So the federal government must pay more and more just to provide the same level of benefits for a larger number of older Americans. This dynamic, along with other federal spending and stagnant revenue, is pushing federal deficits towards $1 trillion a year.

An aging population can also mean slower economic growth because the labor pool is too small and many employers—particularly in certain parts of the country—cannot find enough workers to meet the demands for products and services.

For example, James Tierney, a former attorney general in Maine, told The New York Times that much of that state suffers from "acute shortages" of police officers, firefighters, teachers, snowplow drivers and others.

"These shortages are immense and growing and in some parts of the state, desperate," he said.

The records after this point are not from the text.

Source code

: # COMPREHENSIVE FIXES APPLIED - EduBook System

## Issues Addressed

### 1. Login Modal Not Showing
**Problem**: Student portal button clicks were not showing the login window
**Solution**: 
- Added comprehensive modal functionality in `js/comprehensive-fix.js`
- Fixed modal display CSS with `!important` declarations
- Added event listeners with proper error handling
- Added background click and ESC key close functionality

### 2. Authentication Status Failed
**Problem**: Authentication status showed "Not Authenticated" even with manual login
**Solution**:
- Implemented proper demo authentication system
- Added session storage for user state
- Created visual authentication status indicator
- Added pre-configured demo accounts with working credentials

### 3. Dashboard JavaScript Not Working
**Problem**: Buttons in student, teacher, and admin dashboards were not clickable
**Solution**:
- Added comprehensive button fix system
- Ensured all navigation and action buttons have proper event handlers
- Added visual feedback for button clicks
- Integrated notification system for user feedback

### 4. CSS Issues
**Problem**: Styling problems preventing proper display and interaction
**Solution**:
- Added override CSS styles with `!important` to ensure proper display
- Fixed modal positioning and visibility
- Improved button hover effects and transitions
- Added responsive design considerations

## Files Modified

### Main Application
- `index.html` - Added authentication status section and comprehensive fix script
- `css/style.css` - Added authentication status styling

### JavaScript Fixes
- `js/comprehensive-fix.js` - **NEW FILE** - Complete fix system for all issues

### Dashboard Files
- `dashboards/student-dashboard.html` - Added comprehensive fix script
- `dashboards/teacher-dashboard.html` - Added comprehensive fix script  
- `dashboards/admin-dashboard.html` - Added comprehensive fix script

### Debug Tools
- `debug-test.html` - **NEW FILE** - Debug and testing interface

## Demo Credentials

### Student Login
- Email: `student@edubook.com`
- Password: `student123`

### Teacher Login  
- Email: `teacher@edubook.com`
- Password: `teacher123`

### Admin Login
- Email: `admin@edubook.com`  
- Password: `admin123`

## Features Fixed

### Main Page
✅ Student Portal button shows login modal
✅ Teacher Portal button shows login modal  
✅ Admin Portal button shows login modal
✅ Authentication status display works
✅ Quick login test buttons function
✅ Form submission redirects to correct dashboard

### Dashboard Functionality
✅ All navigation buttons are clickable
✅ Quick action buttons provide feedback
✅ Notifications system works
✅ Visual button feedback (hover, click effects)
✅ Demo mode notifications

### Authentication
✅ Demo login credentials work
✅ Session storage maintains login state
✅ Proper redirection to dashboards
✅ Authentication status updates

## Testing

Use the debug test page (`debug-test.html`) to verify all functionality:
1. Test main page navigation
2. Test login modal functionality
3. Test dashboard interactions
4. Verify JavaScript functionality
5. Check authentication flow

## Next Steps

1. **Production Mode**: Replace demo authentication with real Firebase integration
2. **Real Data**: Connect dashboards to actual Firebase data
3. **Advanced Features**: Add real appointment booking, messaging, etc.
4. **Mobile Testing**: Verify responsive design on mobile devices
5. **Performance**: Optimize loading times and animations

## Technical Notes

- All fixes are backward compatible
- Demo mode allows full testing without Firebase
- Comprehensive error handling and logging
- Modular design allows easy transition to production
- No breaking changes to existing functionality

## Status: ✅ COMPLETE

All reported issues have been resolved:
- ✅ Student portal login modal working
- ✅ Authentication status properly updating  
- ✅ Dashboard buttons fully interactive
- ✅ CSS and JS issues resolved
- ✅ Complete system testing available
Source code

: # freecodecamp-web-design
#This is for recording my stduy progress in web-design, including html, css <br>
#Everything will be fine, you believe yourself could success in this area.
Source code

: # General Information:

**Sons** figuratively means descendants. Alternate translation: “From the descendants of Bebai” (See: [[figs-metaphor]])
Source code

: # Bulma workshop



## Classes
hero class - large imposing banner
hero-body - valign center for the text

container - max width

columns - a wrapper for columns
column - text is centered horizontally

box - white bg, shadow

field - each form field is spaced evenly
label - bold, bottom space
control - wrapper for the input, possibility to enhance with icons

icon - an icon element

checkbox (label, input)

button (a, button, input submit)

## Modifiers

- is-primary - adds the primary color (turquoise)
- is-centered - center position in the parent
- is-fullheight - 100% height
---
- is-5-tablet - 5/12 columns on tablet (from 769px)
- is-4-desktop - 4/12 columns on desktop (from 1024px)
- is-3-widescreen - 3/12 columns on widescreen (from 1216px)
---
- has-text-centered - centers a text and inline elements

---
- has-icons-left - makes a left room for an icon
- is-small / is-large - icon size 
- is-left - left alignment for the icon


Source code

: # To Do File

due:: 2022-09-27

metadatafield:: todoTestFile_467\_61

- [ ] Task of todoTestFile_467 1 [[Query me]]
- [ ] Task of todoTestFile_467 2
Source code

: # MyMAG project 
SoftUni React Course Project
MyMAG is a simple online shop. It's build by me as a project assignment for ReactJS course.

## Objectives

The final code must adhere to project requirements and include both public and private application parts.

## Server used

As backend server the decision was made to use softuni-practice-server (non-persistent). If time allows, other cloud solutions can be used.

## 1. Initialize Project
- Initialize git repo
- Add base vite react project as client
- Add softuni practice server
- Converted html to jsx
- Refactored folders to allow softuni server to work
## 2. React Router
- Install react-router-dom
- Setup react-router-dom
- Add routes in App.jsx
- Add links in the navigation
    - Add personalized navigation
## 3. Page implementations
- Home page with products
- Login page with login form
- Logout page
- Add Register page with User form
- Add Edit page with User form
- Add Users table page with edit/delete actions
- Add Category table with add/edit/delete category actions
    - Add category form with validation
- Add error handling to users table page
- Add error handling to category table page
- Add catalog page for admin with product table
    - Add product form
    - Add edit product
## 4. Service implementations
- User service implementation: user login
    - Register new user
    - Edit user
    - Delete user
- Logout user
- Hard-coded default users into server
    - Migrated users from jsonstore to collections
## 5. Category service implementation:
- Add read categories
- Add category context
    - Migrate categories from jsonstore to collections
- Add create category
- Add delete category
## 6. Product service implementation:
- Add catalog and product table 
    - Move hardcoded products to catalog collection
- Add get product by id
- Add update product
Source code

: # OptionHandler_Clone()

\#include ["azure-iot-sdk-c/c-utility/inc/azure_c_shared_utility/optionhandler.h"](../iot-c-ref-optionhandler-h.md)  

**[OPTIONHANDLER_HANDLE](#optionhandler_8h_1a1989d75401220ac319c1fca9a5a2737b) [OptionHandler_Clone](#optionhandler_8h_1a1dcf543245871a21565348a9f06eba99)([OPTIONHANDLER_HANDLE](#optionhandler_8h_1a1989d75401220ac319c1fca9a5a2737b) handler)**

The recent Census Bureau report says that the "natural increase" in the population—meaning the excess of births over deaths—was 1.04 million last year. That is down from nearly 1.8 million only a decade ago.

"Many states have seen fewer births and more deaths in recent years," says Sandra Johnson, a demographer/statistician at the Census Bureau. "If those states are not gaining from either domestic or international migration they will experience either low population growth or outright decline."

In the year ending last July, nine states and Puerto Rico had population declines.

"As a whole, the U.S. population continues to grow due to both natural increase and international migration," the Census Bureau said. "Though international migration was slightly higher last year (978,826 compared to 953,233 the year before), natural increase was slightly lower last year (1,041,487 compared to 1,122,546 the year before)."

Frey notes that the nation's growth rate has "varied through wars, economic upheavals, baby booms, and baby busts." But the growth rate has been below 0.80 percent since the Great Recession, and the 0.62 percent rate for 2017-2018 reflects "a further dip" in the downward trend.

"The decline in births may have been accentuated by young adult millennials, who, still bearing the brunt of the Great Recession, may be postponing births," he says. "However, the long-term trajectory should yield fewer rather than more births as the population ages, with proportionately fewer women in childbearing ages. The rise in deaths is more directly related to the nation's aging population. . . . This leaves immigration as an ever-more-important contributor to national population growth."

Immigration, he adds, is projected to be the "primary contributor" to national population growth after 2030 as the natural increase in the American population continues to decline.

As Robert L. Bixby, executive director of The Concord Coalition, has written, "achieving growth anywhere near past levels will require new policies that increase the size of the labor force and improve productivity. Many studies have indicated that higher levels of immigration could help with both."

"While it is not a magic bullet," Bixby added, "it would be a source of strength for the economy."

That potential source of strength is something that—as the U.S. population ages and its growth rate dwindles—elected officials in both parties and the American public should keep in mind.